Em 1865 estreia no palco do teatro Alcazar Lírico Fluminense na Corte do Rio de Janeiro a opereta Orphée aux Enfers, composição musical de Jacques Offenbach. Esta peça, além de marcar o início do gênero na Europa quando estreou em 1858, foi também a primeira opereta no Brasil, alcançando grande sucesso frente ao público brasileiro. Para estudar esta obra, marco do gênero opereta, tão relevante para a história da formação do teatro musicado brasileiro, considera-se fundamental pensar a personagem Eurídice, não só porque ela configura um mote importante da ação da peça, mas também pelo relevo das personagens femininas presentes no teatro musicado brasileiro até ao menos a década de 1920. Ao se pensar a mulher no teatro, é possível ter em mente tanto a personagem quanto a atriz que a desempenha. Observando análises de atuação do período em questão, nota-se uma escrita que tende a aproximar as figuras da personagem e da atriz, com uma tênue linha de separação entre elas.

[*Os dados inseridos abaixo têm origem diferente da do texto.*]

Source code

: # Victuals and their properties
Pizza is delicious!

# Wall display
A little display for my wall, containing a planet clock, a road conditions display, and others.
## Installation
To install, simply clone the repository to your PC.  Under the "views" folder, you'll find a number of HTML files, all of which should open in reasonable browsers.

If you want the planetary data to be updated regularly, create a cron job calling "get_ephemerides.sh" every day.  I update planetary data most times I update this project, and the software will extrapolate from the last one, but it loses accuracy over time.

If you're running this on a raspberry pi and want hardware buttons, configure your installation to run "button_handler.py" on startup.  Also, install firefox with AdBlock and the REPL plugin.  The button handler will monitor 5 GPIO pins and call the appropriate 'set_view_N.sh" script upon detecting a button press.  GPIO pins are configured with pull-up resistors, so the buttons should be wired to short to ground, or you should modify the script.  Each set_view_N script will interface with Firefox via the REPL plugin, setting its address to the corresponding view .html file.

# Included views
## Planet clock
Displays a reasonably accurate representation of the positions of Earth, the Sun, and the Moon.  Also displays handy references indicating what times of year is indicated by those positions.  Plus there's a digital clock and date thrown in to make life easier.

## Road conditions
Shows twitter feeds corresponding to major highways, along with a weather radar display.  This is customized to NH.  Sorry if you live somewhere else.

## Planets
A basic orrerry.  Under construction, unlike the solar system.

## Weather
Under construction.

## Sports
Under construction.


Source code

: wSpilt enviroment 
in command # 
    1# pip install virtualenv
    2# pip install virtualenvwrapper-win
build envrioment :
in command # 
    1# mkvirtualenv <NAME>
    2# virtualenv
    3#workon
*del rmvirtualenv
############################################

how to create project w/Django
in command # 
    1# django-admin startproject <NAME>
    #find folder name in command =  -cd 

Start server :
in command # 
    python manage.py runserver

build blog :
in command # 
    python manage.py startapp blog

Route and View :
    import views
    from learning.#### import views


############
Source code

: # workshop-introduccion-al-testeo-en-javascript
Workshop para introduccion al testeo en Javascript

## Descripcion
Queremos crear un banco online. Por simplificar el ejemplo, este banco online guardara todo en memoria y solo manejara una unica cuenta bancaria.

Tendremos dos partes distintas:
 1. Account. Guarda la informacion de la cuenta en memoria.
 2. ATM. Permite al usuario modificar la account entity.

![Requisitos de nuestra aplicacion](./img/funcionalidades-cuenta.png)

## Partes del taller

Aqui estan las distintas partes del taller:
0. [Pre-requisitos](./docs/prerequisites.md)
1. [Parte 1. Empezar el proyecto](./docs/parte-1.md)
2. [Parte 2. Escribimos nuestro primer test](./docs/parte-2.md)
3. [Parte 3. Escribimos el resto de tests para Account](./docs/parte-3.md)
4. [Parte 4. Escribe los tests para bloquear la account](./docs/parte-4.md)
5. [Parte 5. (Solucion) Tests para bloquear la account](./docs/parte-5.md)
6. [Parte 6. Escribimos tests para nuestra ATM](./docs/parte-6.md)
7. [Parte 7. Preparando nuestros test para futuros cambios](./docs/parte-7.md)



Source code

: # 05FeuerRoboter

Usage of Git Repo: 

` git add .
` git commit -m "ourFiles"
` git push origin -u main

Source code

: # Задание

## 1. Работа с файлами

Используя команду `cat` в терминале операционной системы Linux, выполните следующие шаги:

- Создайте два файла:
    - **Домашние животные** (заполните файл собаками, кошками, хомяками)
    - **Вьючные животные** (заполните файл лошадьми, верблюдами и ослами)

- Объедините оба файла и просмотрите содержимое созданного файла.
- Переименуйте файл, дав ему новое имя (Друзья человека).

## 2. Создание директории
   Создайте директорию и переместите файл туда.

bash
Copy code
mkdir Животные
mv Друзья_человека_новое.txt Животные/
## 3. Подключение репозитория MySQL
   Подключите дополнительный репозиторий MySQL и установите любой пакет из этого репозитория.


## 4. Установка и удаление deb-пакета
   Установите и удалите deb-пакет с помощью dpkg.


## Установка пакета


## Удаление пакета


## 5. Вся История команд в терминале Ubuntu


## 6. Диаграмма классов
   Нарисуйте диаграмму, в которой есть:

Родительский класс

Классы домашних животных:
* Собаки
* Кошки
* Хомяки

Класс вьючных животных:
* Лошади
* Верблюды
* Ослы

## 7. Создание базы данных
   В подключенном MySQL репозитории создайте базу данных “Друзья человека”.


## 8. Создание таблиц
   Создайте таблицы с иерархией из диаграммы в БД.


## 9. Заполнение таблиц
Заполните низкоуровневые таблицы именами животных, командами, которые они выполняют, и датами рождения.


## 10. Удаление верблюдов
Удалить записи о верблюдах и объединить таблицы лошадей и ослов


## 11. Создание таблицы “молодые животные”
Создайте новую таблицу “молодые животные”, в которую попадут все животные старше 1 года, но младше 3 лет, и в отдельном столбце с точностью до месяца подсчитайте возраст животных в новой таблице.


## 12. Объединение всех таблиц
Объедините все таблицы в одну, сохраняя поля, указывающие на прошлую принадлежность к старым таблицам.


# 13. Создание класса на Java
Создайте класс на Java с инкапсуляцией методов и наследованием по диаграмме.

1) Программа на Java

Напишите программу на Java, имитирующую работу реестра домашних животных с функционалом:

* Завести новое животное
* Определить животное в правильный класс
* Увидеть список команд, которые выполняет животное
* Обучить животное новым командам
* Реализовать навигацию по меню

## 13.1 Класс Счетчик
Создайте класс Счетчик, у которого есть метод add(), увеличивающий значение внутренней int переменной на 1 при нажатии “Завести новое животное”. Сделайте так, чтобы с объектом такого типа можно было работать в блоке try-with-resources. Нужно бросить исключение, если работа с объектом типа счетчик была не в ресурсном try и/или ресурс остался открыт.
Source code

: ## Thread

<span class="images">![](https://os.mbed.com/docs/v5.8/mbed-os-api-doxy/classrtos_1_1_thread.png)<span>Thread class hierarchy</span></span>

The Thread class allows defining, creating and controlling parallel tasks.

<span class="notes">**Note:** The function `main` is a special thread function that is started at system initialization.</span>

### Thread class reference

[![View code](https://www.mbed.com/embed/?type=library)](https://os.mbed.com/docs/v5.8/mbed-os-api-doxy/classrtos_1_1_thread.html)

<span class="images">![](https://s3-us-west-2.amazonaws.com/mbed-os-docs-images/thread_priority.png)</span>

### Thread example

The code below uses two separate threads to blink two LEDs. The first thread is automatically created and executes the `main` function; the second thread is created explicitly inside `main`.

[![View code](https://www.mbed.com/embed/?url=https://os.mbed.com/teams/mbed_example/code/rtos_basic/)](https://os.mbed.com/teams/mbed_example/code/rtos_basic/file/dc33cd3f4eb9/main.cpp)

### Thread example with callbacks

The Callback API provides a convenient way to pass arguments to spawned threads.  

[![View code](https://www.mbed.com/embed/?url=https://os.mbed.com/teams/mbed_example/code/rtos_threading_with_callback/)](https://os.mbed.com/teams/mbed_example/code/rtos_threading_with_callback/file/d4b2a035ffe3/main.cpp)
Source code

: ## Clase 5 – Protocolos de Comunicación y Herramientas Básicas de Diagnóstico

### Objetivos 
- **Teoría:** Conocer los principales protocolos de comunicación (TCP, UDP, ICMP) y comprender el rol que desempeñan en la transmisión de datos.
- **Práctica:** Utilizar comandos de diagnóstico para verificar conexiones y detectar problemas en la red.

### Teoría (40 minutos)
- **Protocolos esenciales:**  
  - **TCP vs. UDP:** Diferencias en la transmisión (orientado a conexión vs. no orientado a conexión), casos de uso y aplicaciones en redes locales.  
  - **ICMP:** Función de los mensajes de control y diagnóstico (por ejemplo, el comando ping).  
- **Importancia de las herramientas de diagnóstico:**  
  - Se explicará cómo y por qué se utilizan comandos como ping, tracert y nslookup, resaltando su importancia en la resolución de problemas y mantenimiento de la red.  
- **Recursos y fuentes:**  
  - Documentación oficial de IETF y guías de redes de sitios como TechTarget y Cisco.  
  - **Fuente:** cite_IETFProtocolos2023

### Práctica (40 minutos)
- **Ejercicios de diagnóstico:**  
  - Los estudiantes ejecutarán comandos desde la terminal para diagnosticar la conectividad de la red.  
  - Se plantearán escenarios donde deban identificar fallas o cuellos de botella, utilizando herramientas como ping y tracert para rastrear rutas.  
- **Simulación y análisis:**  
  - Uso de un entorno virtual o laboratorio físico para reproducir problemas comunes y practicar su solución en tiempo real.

O papel de Eurídice na montagem de Orphée aux enfers foi desempenhado pela atriz, cantora e dançarina Louise Aimée até seu retorno à Europa em 1868. Aimée teria causado uma verdadeira agitação na cidade tornando-se uma grande estrela do Alcazar, segundo alguns dos principais estudiosos do teatro brasileiro. Diante desta marcante presença, julga-se também relevante refletir sobre Aimée como intérprete de Eurídice. Entende-se, deste modo, que o estudo sobre o papel feminino na opereta se manifesta não só através da personagem, mas, simultaneamente, por meio da atriz que a representa.